5. test all images with prompts

In [None]:
folders = "datasets_face/test_data_demo"
folder_names = os.listdir(folders)

for img_name in folder_names:
    index = img_name[:-4]
    '''test single image with prompts_list'''
    save_dir = "results/" + index + "/with_controlnet"
    os.makedirs(save_dir, exist_ok=True)
    test_emb_path = f"experiments512/save_{index}/{index}-450.pt"
    test_emb = torch.load(test_emb_path).cuda()
    v1_emb = test_emb[:, 0]
    v2_emb = test_emb[:, 1]

    '''insert into tokenizer & embedding layer'''
    tokens = ["v1*", "v2*"]
    embeddings = [v1_emb, v2_emb]
    # add tokens and get ids
    pipe.tokenizer.add_tokens(tokens)
    token_ids = pipe.tokenizer.convert_tokens_to_ids(tokens)

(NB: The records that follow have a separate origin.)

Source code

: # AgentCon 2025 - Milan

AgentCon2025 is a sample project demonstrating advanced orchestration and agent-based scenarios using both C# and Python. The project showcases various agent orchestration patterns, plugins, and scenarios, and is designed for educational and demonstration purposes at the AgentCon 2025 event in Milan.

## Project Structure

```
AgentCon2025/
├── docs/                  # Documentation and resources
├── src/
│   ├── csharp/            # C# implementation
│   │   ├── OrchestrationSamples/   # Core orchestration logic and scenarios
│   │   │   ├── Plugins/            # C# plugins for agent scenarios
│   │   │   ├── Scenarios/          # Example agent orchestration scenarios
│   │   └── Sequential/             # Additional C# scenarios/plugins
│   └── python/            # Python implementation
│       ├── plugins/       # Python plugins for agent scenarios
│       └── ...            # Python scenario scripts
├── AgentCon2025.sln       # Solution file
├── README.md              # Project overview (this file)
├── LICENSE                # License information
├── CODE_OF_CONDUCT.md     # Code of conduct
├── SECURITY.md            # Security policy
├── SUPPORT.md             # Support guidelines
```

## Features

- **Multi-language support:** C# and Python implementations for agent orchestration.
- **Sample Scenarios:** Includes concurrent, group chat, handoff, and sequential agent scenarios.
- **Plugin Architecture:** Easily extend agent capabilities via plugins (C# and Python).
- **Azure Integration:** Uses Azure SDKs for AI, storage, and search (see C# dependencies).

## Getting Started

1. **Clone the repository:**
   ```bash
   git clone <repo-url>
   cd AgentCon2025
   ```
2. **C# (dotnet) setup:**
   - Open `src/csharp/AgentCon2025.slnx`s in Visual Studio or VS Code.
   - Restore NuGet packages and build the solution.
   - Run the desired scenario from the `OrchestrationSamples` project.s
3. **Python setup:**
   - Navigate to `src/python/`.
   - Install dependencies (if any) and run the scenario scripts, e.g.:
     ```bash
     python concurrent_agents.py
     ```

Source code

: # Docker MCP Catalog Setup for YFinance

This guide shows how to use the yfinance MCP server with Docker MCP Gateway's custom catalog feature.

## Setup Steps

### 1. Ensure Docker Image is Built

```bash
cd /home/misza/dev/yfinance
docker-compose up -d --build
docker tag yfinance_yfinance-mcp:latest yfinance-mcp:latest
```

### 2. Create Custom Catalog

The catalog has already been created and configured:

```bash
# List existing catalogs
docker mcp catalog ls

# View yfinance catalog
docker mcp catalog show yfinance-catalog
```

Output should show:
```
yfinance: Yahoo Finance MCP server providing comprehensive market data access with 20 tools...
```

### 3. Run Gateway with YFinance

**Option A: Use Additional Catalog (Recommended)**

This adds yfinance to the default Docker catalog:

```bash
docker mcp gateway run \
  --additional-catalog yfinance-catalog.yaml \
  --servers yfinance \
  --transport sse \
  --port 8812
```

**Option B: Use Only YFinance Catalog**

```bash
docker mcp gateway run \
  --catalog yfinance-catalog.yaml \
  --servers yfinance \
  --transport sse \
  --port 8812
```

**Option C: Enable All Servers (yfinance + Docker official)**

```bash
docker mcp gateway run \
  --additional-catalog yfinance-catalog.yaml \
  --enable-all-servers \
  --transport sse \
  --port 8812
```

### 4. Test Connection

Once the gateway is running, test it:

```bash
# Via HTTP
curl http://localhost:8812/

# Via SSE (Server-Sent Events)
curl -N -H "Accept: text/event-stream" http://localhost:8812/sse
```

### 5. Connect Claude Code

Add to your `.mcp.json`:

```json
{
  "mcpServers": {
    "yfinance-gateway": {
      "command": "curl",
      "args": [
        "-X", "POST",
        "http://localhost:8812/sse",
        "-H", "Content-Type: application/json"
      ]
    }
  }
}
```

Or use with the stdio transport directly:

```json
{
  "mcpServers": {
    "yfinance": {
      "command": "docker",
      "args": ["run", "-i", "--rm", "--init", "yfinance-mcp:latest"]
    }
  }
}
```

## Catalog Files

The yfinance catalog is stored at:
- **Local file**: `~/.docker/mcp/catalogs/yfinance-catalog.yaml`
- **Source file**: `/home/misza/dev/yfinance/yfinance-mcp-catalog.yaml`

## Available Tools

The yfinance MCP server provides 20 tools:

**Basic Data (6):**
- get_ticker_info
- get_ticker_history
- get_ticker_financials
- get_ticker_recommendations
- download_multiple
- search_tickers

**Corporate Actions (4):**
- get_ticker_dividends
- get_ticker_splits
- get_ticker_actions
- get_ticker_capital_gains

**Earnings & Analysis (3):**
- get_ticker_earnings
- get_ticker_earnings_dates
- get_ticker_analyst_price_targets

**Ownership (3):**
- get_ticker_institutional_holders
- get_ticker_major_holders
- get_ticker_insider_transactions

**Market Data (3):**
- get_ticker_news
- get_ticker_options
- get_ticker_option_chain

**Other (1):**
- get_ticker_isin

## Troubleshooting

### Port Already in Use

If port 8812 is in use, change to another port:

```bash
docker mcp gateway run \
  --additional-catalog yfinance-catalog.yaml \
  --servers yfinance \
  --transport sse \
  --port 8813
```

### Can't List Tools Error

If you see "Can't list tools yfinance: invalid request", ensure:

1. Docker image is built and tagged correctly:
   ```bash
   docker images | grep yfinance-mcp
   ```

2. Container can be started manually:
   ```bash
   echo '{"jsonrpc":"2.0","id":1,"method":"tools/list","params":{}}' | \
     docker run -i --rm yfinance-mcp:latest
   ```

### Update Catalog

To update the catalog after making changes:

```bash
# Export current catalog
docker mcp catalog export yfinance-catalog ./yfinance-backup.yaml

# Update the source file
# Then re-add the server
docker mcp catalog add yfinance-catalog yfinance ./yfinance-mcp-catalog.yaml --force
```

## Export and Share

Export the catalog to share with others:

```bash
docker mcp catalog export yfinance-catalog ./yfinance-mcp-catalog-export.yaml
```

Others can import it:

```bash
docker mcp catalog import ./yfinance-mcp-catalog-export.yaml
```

    # resize token embeddings and set new embeddings
    pipe.text_encoder.resize_token_embeddings(len(pipe.tokenizer), pad_to_multiple_of = 8)
    for token_id, embedding in zip(token_ids, embeddings):
        pipe.text_encoder.get_input_embeddings().weight.data[token_id] = embedding

    prompts_list = ["a photo of v1* v2*, facing to camera, best quality, ultra high res",
        "v1* v2* wearing a Superman outfit, facing to camera, best quality, ultra high res",
    "v1* v2* wearing a spacesuit, facing to camera, best quality, ultra high res",
    "v1* v2* wearing a red sweater, facing to camera, best quality, ultra high res",
    "v1* v2* wearing a purple wizard outfit, facing to camera, best quality, ultra high res",
    "v1* v2* wearing a blue hoodie, facing to camera, best quality, ultra high res",
    "v1* v2* wearing headphones, facing to camera, best quality, ultra high res",
    "v1* v2* with red hair, facing to camera, best quality, ultra high res",
    "v1* v2* wearing headphones with red hair, facing to camera, best quality, ultra high res",
    "v1* v2* wearing a Christmas hat, facing to camera, best quality, ultra high res",
    "v1* v2* wearing sunglasses, facing to camera, best quality, ultra high res",
    "v1* v2* wearing sunglasses and necklace, facing to camera, best quality, ultra high res",
    "v1* v2* wearing a blue cap, facing to camera, best quality, ultra high res",
    "v1* v2* wearing a doctoral cap, facing to camera, best quality, ultra high res",
    "v1* v2* with white hair, wearing glasses, facing to camera, best quality, ultra high res",
    "v1* v2* in a helmet and vest riding a motorcycle, facing to camera, best quality, ultra high res",
    "v1* v2* holding a bottle of red wine, facing to camera, best quality, ultra high res",
    "v1* v2* driving a bus in the desert, facing to camera, best quality, ultra high res",
    "v1* v2* playing basketball, facing to camera, best quality, ultra high res",
    "v1* v2* playing the violin, facing to camera, best quality, ultra high res",
    "v1* v2* piloting a spaceship, facing to camera, best quality, ultra high res",
    "v1* v2* riding a horse, facing to camera, best quality, ultra high res",
    "v1* v2* coding in front of a computer, facing to camera, best quality, ultra high res",
    "v1* v2* laughing on the lawn, facing to camera, best quality, ultra high res",
    "v1* v2* frowning at the camera, facing to camera, best quality, ultra high res",
    "v1* v2* happily smiling, looking at the camera, facing to camera, best quality, ultra high res",
    "v1* v2* crying disappointedly, with tears flowing, facing to camera, best quality, ultra high res",
    "v1* v2* wearing sunglasses, facing to camera, best quality, ultra high res",
    "v1* v2* playing the guitar in the view of left side, facing to camera, best quality, ultra high res",
    "v1* v2* holding a bottle of red wine, upper body, facing to camera, best quality, ultra high res",
    "v1* v2* wearing sunglasses and necklace, close-up, in the view of right side, facing to camera, best quality, ultra high res",
    "v1* v2* riding a horse, in the view of the top, facing to camera, best quality, ultra high res",
    "v1* v2* wearing a doctoral cap, upper body, with the left side of the face facing the camera, best quality, ultra high res",
    "v1* v2* crying disappointedly, with tears flowing, with left side of the face facing the camera, best quality, ultra high res",
    "v1* v2* sitting in front of the camera, with a beautiful purple sunset at the beach in the background, best quality, ultra high res",
    "v1* v2* swimming in the pool, facing to camera, best quality, ultra high res",
    "v1* v2* climbing a mountain, facing to camera, best quality, ultra high res",
    "v1* v2* skiing on the snowy mountain, facing to camera, best quality, ultra high res",
    "v1* v2* in the snow, facing to camera, best quality, ultra high res",
    "v1* v2* in space wearing a spacesuit, facing to camera, best quality, ultra high res",
    ]

    for prompt in prompts_list:
        image = pipe(prompt, image=pose_image, guidance_scale = 8.5).images[0]
        image.save(os.path.join(save_dir, prompt.replace("v1* v2*", "a person") + '.png'))